AIM OF THE TASK = Your answer should be a single number: the count of lines in the material below that hold "then".
■ ■ ■ ■
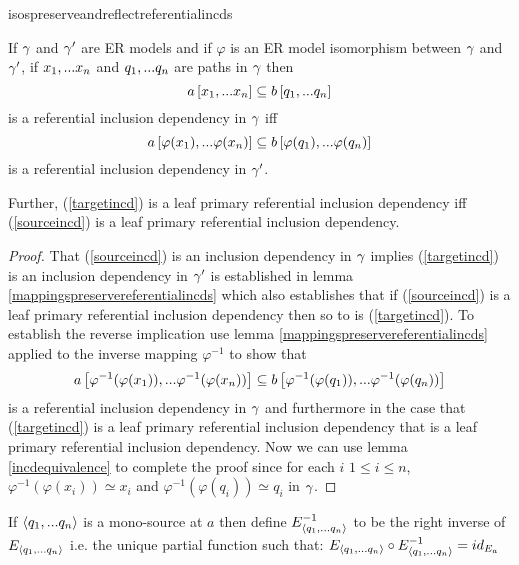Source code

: isospreserveandreflectreferentialincds
\begin{lemma}
\label{isospreserveandreflectreferentialincds}
If $\gamma$ and $\gamma'$ are ER models and  if  $\varphi$ is an ER model isomorphism between $\gamma$  and $\gamma'$,  
if $x_1,...x_n$ and $q_1,...q_n$ are paths in 
$\gamma$
then 
\begin{equation}
\label{sourceincd}
a\left[x_1,...x_n\right]\subseteq b\left[q_1,...q_n\right]
\end{equation}
is a referential inclusion dependency in $\gamma$ 
iff 
\begin{equation}
\label{targetincd}
a\left[\varphi(x_1),...\varphi(x_n)\right]\subseteq b\left[\varphi(q_1),...\varphi(q_n)\right]
\end{equation}
is a referential inclusion dependency in $\gamma'$. 

Further, (\ref{targetincd}) is a leaf primary referential inclusion dependency  iff (\ref{sourceincd}) is a leaf primary referential inclusion dependency.
\end{lemma}
\begin{proof}
That (\ref{sourceincd}) is an inclusion dependency in $\gamma$ implies 
(\ref{targetincd}) is an inclusion dependency in $\gamma'$ is established in lemma
\ref{mappingspreservereferentialincds} which also
establishes that if (\ref{sourceincd}) is a leaf primary referential inclusion dependency
then so to is (\ref{targetincd}). To establish the reverse implication use lemma
\ref{mappingspreservereferentialincds} applied to the inverse mapping $\varphi^{-1}$
to show that
\begin{equation}
a\left[\varphi^{-1}(\varphi(x_1)),...\varphi^{-1}(\varphi(x_n))\right]\subseteq b\left[\varphi^{-1}(\varphi(q_1)),...\varphi^{-1}(\varphi(q_n))\right]
\end{equation}
is a referential inclusion dependency in $\gamma$  and furthermore in the case that
(\ref{targetincd}) is a leaf primary referential inclusion dependency that is
a leaf primary referential inclusion dependency.
Now we can use lemma
\ref{incdequivalence} to complete the proof since for each  $i$ $ 1 \leq i \leq n$, $\varphi^{-1}(\varphi(x_i)) \simeq x_i$ and $\varphi^{-1}(\varphi(q_i))\simeq q_i$ in $\gamma$. 
\end{proof}

If $\langle q_1,...q_n\rangle$ is a mono-source at $a$ then define $E_{\langle q_1,...q_n\rangle}^{-1}$ to be the right inverse of
$E_{\langle q_1,...q_n\rangle}$ i.e. the unique partial function such that:
$E_{\langle q_1,...q_n\rangle} \circ E_{\langle q_1,...q_n\rangle}^{-1} = id_{E_a}$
■ ■ ■ ■
EXERCISE SOLUTION = 3